Os autores analisaram “10 tentativas concretas (bem-sucedidas e fracassadas) de implementação de políticas que visavam a resolução de problemas sociais a longo prazo, impondo custos no presente em nome das gerações futuras” e, apesar “do contexto desfavorável à implementação deste tipo de políticas, foram identificados casos de sucesso bastante inovadores e que tornaram o país uma referência internacional”. No estudo, foram analisadas medidas em cinco áreas, como a Taxa de Recursos Hídricos, a descriminalização do consumo e da posse para consumo de drogas, a implementação da Contribuição Extraordinária de Solidariedade e a não implementação da Contribuição de Sustentabilidade ou o contrato único de trabalho.

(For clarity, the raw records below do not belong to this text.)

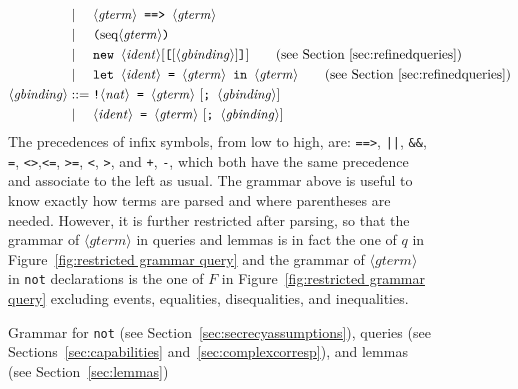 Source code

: \documentclass{book}
\newcommand{\nonterm}[1]{\langle\mathit{#1}\rangle}
\newcommand{\seq}[1]{\textrm{seq}\nonterm{#1}}
\begin{document}
\begin{figure}
\begin{align*}
&\mid\phantom{:=}
       \nonterm{gterm} \texttt{ ==> } \nonterm{gterm}\\
&\mid\phantom{:=}
	\texttt{(} \seq{gterm} \texttt{)}\\
&\mid\phantom{:=}
       \texttt{new } \nonterm{ident}[\texttt{[} [\nonterm{gbinding}] \texttt{]}]\tag{see Section~\ref{sec:refinedqueries}}\\
&\mid\phantom{:=}
       \texttt{let } \nonterm{ident}\texttt{ = }\nonterm{gterm} \texttt{ in }\nonterm{gterm} \tag{see Section~\ref{sec:refinedqueries}}\\
%
\nonterm{gbinding} &::=
	\texttt{!}\nonterm{nat}\texttt{ = }\nonterm{gterm}\textrm{ }[\texttt{; }\nonterm{gbinding}]\\
&\mid\phantom{:=}
	\nonterm{ident}\texttt{ = }\nonterm{gterm} \textrm{ }[\texttt{; } \nonterm{gbinding}]
\end{align*}
%
The precedences of infix symbols, from low to high, are:
\texttt{==>}, \texttt{||}, \texttt{\&\&}, \texttt{=}, \texttt{<>},\texttt{<=}, \texttt{>=}, \texttt{<}, \texttt{>}, and \texttt{+}, \texttt{-}, which both have the same precedence and associate to the left as usual.
The grammar above is useful to know exactly how terms are parsed and
where parentheses are needed.
However, it is further restricted after parsing, so that
the grammar of $\nonterm{gterm}$ in queries and lemmas is in fact the one of $q$
in Figure~\ref{fig:restricted grammar query} and the grammar of $\nonterm{gterm}$ in \texttt{not} declarations
is the one of $F$ in Figure~\ref{fig:restricted grammar query} excluding events, equalities, disequalities, and inequalities.
\caption[Grammar for \texttt{not}, queries, and lemmas]{Grammar for \texttt{not} (see Section~\ref{sec:secrecyassumptions}), queries (see Sections~\ref{sec:capabilities} and~\ref{sec:complexcorresp}), and lemmas (see Section~\ref{sec:lemmas})}
\label{fig:grammarNotQueries}
\end{figure}
\end{document}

Nas conclusões do estudo (com 76 páginas e que pode ser consultado no ‘site’ da Fundação Gulbenkian), os autores exemplificam que “a descriminalização do consumo e da posse para consumo de drogas” é um exemplo da importância do envolvimento de várias entidades, apontando que “o tema foi discutido no âmbito de comissões parlamentares, contou com o apoio da esquerda radical, do Presidente da República e envolveu cientistas e o movimento associativo, bem como figuras políticas relevantes à direita”. Com esta análise, os autores concluíram que também “a produção e comunicação científica mostraram-se importantes para elaborar a lei e justificar a adoção” de certa medida, “legitimando-a”, e que, igualmente, “a influência externa pode funcionar como uma janela de oportunidade para adoção de medidas de longo prazo”.
O estudo concluiu ainda que as “políticas a longo prazo são mais facilmente adotadas quando os governos são pressionados para resolver um problema”, e que “o papel da opinião pública, da sociedade civil organizada (ONG, parceiros sociais, movimentos sociais) e dos media é fundamental”. Pelo contrário, o mandato eleitoral, que é “uma das condições apresentadas pela literatura como sendo importante para a adoção de medidas de longo prazo, não se revelou um dos fatores mais relevantes nas políticas” analisadas, indicam os autores. Os autores recomendam então aos governos que envolvam “as partes interessadas”, estando dispostos “a fazer concessões” se necessário e utilizar “os constrangimentos europeus para contornar interesses setoriais instalados” mas “procurar consensos com as partes interessadas e com a oposição” face ao risco de reversões após uma crise.
E aconselham também os futuros governantes a “apostar na produção de conhecimento sobre a medida e comunicar efetivamente quais os ganhos da mesma e os custos de não a implementar, quer durante a campanha eleitoral, quer durante o mandato de governo” e ainda a “introduzir na Constituição formas de atender aos direitos/necessidades das gerações futuras, por exemplo através de limites à utilização de recursos naturais ou proteção da biodiversidade”.